┌─ Entries provided

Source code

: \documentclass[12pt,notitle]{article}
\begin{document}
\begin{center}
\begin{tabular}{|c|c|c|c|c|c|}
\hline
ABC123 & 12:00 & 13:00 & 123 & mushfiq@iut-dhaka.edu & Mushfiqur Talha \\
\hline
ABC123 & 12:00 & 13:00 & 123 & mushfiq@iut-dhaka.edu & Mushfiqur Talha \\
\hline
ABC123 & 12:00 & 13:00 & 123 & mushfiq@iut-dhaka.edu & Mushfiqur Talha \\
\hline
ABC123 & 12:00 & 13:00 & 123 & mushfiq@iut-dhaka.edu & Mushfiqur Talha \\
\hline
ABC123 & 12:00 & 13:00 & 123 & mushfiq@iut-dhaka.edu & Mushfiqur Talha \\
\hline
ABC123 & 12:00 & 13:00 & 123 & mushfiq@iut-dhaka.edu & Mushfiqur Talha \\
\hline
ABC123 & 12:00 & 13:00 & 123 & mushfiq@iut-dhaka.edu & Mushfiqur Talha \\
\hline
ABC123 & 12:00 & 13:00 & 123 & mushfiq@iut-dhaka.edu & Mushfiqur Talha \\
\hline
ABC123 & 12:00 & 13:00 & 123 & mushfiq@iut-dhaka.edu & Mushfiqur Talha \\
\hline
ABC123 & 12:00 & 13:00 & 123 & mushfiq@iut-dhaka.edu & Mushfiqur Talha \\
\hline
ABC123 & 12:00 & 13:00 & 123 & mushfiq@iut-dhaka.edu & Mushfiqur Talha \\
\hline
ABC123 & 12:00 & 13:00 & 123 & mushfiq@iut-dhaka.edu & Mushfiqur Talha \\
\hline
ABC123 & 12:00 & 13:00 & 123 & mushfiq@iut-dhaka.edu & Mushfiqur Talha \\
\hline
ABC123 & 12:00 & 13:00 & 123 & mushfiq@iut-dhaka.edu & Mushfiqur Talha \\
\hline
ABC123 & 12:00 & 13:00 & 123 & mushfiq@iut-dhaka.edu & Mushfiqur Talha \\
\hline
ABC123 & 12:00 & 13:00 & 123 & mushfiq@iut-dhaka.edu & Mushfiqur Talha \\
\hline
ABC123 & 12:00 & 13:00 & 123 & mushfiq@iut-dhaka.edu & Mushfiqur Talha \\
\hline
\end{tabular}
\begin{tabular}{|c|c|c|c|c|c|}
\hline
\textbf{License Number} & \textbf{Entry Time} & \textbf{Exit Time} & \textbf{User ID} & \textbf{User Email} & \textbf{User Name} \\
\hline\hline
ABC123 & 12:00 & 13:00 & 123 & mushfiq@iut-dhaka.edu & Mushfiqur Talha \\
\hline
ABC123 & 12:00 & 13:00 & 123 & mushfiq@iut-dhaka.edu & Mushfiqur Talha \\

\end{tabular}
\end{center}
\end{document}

└─

Prompt.
The expected answer is only a number: the count of lines in this listing that contain the string "begin".

Response to this task.
4